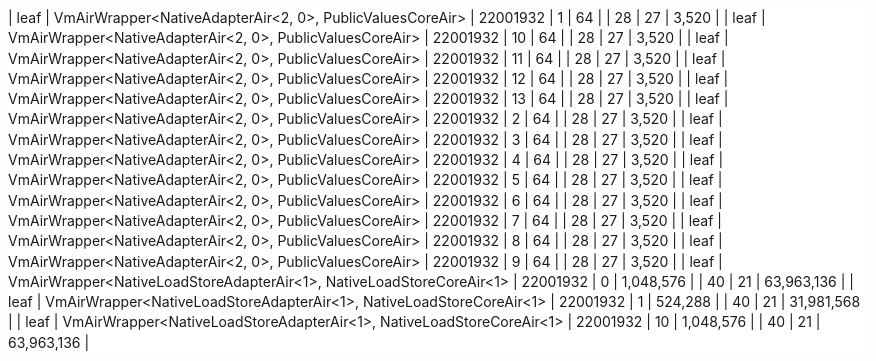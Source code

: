 | leaf | VmAirWrapper<NativeAdapterAir<2, 0>, PublicValuesCoreAir> | 22001932 | 1 | 64 |  | 28 | 27 | 3,520 | 
| leaf | VmAirWrapper<NativeAdapterAir<2, 0>, PublicValuesCoreAir> | 22001932 | 10 | 64 |  | 28 | 27 | 3,520 | 
| leaf | VmAirWrapper<NativeAdapterAir<2, 0>, PublicValuesCoreAir> | 22001932 | 11 | 64 |  | 28 | 27 | 3,520 | 
| leaf | VmAirWrapper<NativeAdapterAir<2, 0>, PublicValuesCoreAir> | 22001932 | 12 | 64 |  | 28 | 27 | 3,520 | 
| leaf | VmAirWrapper<NativeAdapterAir<2, 0>, PublicValuesCoreAir> | 22001932 | 13 | 64 |  | 28 | 27 | 3,520 | 
| leaf | VmAirWrapper<NativeAdapterAir<2, 0>, PublicValuesCoreAir> | 22001932 | 2 | 64 |  | 28 | 27 | 3,520 | 
| leaf | VmAirWrapper<NativeAdapterAir<2, 0>, PublicValuesCoreAir> | 22001932 | 3 | 64 |  | 28 | 27 | 3,520 | 
| leaf | VmAirWrapper<NativeAdapterAir<2, 0>, PublicValuesCoreAir> | 22001932 | 4 | 64 |  | 28 | 27 | 3,520 | 
| leaf | VmAirWrapper<NativeAdapterAir<2, 0>, PublicValuesCoreAir> | 22001932 | 5 | 64 |  | 28 | 27 | 3,520 | 
| leaf | VmAirWrapper<NativeAdapterAir<2, 0>, PublicValuesCoreAir> | 22001932 | 6 | 64 |  | 28 | 27 | 3,520 | 
| leaf | VmAirWrapper<NativeAdapterAir<2, 0>, PublicValuesCoreAir> | 22001932 | 7 | 64 |  | 28 | 27 | 3,520 | 
| leaf | VmAirWrapper<NativeAdapterAir<2, 0>, PublicValuesCoreAir> | 22001932 | 8 | 64 |  | 28 | 27 | 3,520 | 
| leaf | VmAirWrapper<NativeAdapterAir<2, 0>, PublicValuesCoreAir> | 22001932 | 9 | 64 |  | 28 | 27 | 3,520 | 
| leaf | VmAirWrapper<NativeLoadStoreAdapterAir<1>, NativeLoadStoreCoreAir<1> | 22001932 | 0 | 1,048,576 |  | 40 | 21 | 63,963,136 | 
| leaf | VmAirWrapper<NativeLoadStoreAdapterAir<1>, NativeLoadStoreCoreAir<1> | 22001932 | 1 | 524,288 |  | 40 | 21 | 31,981,568 | 
| leaf | VmAirWrapper<NativeLoadStoreAdapterAir<1>, NativeLoadStoreCoreAir<1> | 22001932 | 10 | 1,048,576 |  | 40 | 21 | 63,963,136 | 
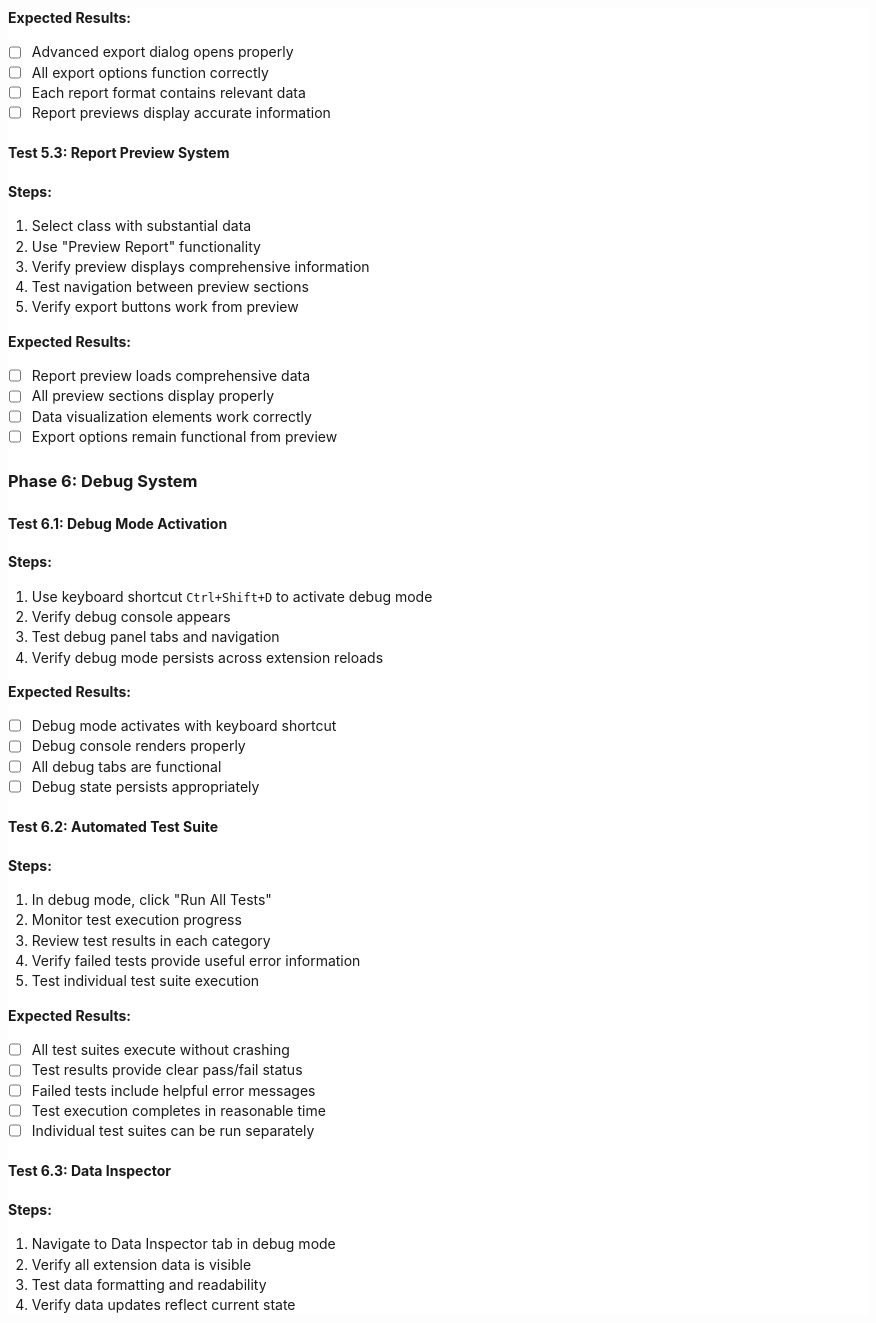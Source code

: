 **Expected Results:**
- [ ] Advanced export dialog opens properly
- [ ] All export options function correctly
- [ ] Each report format contains relevant data
- [ ] Report previews display accurate information

#### Test 5.3: Report Preview System
**Steps:**
1. Select class with substantial data
2. Use "Preview Report" functionality
3. Verify preview displays comprehensive information
4. Test navigation between preview sections
5. Verify export buttons work from preview

**Expected Results:**
- [ ] Report preview loads comprehensive data
- [ ] All preview sections display properly
- [ ] Data visualization elements work correctly
- [ ] Export options remain functional from preview

### Phase 6: Debug System

#### Test 6.1: Debug Mode Activation
**Steps:**
1. Use keyboard shortcut `Ctrl+Shift+D` to activate debug mode
2. Verify debug console appears
3. Test debug panel tabs and navigation
4. Verify debug mode persists across extension reloads

**Expected Results:**
- [ ] Debug mode activates with keyboard shortcut
- [ ] Debug console renders properly
- [ ] All debug tabs are functional
- [ ] Debug state persists appropriately

#### Test 6.2: Automated Test Suite
**Steps:**
1. In debug mode, click "Run All Tests"
2. Monitor test execution progress
3. Review test results in each category
4. Verify failed tests provide useful error information
5. Test individual test suite execution

**Expected Results:**
- [ ] All test suites execute without crashing
- [ ] Test results provide clear pass/fail status
- [ ] Failed tests include helpful error messages
- [ ] Test execution completes in reasonable time
- [ ] Individual test suites can be run separately

#### Test 6.3: Data Inspector
**Steps:**
1. Navigate to Data Inspector tab in debug mode
2. Verify all extension data is visible
3. Test data formatting and readability
4. Verify data updates reflect current state
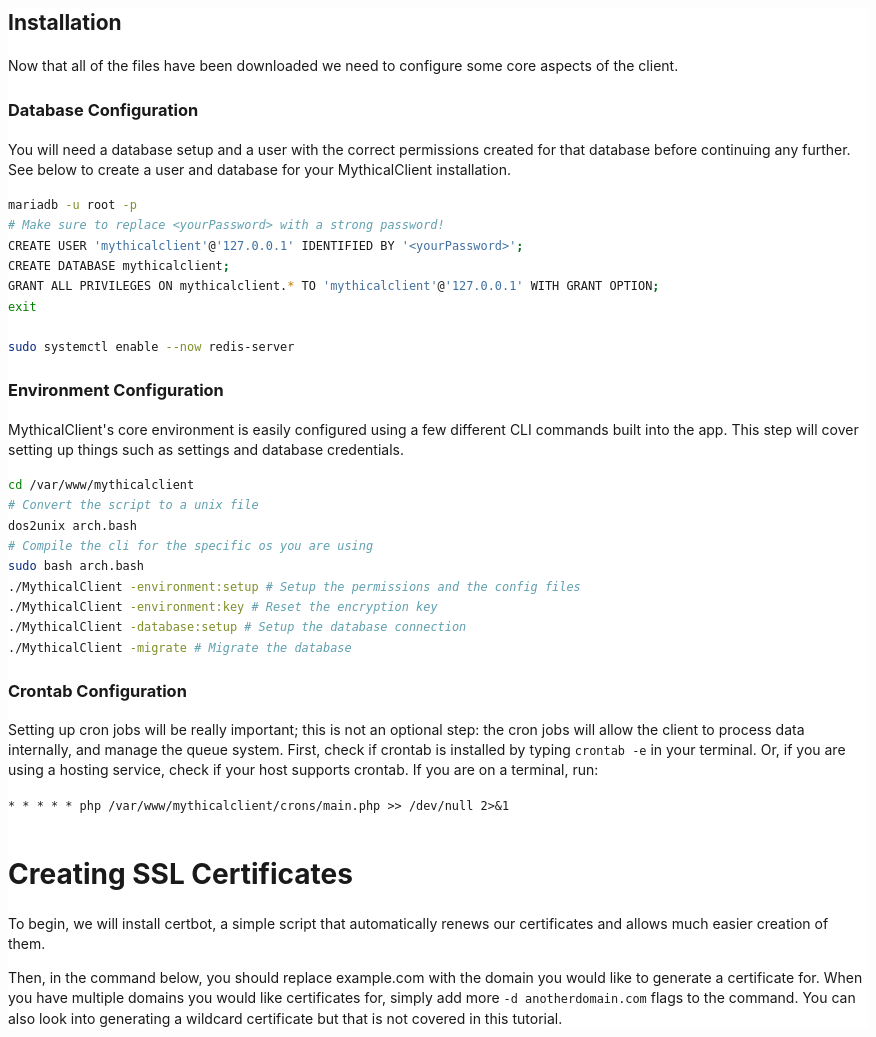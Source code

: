 ## Installation
Now that all of the files have been downloaded we need to configure some core aspects of the client.

### Database Configuration
You will need a database setup and a user with the correct permissions created for that database before continuing any further. See below to create a user and database for your MythicalClient installation. 

```bash
mariadb -u root -p 
# Make sure to replace <yourPassword> with a strong password!
CREATE USER 'mythicalclient'@'127.0.0.1' IDENTIFIED BY '<yourPassword>';
CREATE DATABASE mythicalclient;
GRANT ALL PRIVILEGES ON mythicalclient.* TO 'mythicalclient'@'127.0.0.1' WITH GRANT OPTION;
exit

sudo systemctl enable --now redis-server
```

### Environment Configuration
MythicalClient's core environment is easily configured using a few different CLI commands built into the app. This step will cover setting up things such as settings and database credentials.

```bash
cd /var/www/mythicalclient
# Convert the script to a unix file
dos2unix arch.bash
# Compile the cli for the specific os you are using
sudo bash arch.bash
./MythicalClient -environment:setup # Setup the permissions and the config files
./MythicalClient -environment:key # Reset the encryption key
./MythicalClient -database:setup # Setup the database connection
./MythicalClient -migrate # Migrate the database
```

### Crontab Configuration
Setting up cron jobs will be really important; this is not an optional step: the cron jobs will allow the client to process data internally, and manage the queue system. First, check if crontab is installed by typing `crontab -e` in your terminal. Or, if you are using a hosting service, check if your host supports crontab. If you are on a terminal, run:
```text
* * * * * php /var/www/mythicalclient/crons/main.php >> /dev/null 2>&1
```

# Creating SSL Certificates
To begin, we will install certbot, a simple script that automatically renews our certificates and allows much easier creation of them.

Then, in the command below, you should replace example.com with the domain you would like to generate a certificate for. When you have multiple domains you would like certificates for, simply add more `-d anotherdomain.com` flags to the command. You can also look into generating a wildcard certificate but that is not covered in this tutorial.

• **PROBLEM REQUIREMENTS**: Search the entries for the word "below" and copy every line that has it.

• **RESPONSE TO THIS EXERCISE**:
You will need a database setup and a user with the correct permissions created for that database before continuing any further. See below to create a user and database for your MythicalClient installation. 
Then, in the command below, you should replace example.com with the domain you would like to generate a certificate for. When you have multiple domains you would like certificates for, simply add more `-d anotherdomain.com` flags to the command. You can also look into generating a wildcard certificate but that is not covered in this tutorial.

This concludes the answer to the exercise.